Task instructions >> Each line that contains the word "Controler" is to be copied from the records below.

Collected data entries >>
:::

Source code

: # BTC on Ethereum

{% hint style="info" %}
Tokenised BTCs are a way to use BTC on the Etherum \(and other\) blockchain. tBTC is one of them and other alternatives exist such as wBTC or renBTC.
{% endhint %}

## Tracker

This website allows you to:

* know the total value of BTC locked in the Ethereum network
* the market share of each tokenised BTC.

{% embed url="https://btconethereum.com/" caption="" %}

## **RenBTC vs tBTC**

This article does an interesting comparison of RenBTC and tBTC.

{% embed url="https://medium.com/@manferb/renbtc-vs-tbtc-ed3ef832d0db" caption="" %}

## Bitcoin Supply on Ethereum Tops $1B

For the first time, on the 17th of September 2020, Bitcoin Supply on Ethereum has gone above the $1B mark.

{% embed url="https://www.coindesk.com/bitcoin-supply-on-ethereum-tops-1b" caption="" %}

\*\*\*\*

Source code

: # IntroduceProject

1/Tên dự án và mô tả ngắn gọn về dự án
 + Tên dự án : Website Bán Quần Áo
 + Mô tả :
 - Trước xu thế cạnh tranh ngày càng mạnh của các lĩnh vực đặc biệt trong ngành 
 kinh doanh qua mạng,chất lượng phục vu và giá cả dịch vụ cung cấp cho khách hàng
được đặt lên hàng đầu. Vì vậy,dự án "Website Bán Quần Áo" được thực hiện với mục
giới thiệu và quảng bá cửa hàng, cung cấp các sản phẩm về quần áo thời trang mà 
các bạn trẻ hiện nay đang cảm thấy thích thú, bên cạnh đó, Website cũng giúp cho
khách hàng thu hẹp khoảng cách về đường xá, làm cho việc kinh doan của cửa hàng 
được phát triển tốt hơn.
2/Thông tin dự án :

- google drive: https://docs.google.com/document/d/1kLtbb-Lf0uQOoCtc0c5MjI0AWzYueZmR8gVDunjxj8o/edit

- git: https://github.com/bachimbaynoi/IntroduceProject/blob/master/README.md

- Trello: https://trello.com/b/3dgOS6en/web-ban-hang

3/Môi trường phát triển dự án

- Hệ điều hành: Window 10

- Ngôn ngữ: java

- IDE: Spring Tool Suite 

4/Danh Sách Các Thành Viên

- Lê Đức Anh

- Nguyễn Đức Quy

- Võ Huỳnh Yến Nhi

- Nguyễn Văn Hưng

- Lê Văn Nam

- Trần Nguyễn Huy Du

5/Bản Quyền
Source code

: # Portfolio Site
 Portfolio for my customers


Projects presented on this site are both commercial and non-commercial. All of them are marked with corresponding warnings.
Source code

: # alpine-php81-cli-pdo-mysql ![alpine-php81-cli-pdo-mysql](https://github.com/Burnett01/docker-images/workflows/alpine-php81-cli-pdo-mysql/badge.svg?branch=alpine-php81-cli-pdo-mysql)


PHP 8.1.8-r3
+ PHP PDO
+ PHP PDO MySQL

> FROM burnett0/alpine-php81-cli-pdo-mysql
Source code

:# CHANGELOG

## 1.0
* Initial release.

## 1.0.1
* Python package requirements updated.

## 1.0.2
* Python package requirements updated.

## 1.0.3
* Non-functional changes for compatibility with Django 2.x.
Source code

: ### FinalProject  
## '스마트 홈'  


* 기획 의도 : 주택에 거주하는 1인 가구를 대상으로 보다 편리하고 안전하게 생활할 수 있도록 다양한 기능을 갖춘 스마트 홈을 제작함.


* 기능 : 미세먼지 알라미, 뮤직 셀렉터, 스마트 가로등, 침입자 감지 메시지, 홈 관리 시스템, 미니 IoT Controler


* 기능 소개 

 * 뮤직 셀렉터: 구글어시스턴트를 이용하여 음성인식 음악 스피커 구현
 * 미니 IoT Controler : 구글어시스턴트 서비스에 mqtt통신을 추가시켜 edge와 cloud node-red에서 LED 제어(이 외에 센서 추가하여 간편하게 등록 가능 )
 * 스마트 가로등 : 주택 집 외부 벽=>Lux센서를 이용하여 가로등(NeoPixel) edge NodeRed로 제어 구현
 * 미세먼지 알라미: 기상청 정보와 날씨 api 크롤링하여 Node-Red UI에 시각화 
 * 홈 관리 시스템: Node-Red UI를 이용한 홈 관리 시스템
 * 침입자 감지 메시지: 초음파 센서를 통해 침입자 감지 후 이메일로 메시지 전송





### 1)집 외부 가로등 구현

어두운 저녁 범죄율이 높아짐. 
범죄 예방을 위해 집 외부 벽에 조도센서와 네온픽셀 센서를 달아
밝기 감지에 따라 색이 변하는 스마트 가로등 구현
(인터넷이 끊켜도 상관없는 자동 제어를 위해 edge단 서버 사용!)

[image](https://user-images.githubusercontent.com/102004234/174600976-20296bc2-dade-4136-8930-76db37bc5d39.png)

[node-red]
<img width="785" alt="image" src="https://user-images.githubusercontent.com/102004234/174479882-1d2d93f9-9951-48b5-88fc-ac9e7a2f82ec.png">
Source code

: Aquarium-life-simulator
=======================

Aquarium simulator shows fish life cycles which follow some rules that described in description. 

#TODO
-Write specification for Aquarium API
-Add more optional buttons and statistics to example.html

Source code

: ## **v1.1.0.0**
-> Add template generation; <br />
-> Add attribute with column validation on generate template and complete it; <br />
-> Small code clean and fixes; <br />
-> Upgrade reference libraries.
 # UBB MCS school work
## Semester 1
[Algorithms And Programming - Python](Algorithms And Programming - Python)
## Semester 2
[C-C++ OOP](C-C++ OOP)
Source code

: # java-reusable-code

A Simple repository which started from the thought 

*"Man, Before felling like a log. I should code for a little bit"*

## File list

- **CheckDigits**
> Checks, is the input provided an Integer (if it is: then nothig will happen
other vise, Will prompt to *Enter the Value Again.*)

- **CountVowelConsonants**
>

:::

Solution to this problem >>
* 기능 : 미세먼지 알라미, 뮤직 셀렉터, 스마트 가로등, 침입자 감지 메시지, 홈 관리 시스템, 미니 IoT Controler
 * 미니 IoT Controler : 구글어시스턴트 서비스에 mqtt통신을 추가시켜 edge와 cloud node-red에서 LED 제어(이 외에 센서 추가하여 간편하게 등록 가능 )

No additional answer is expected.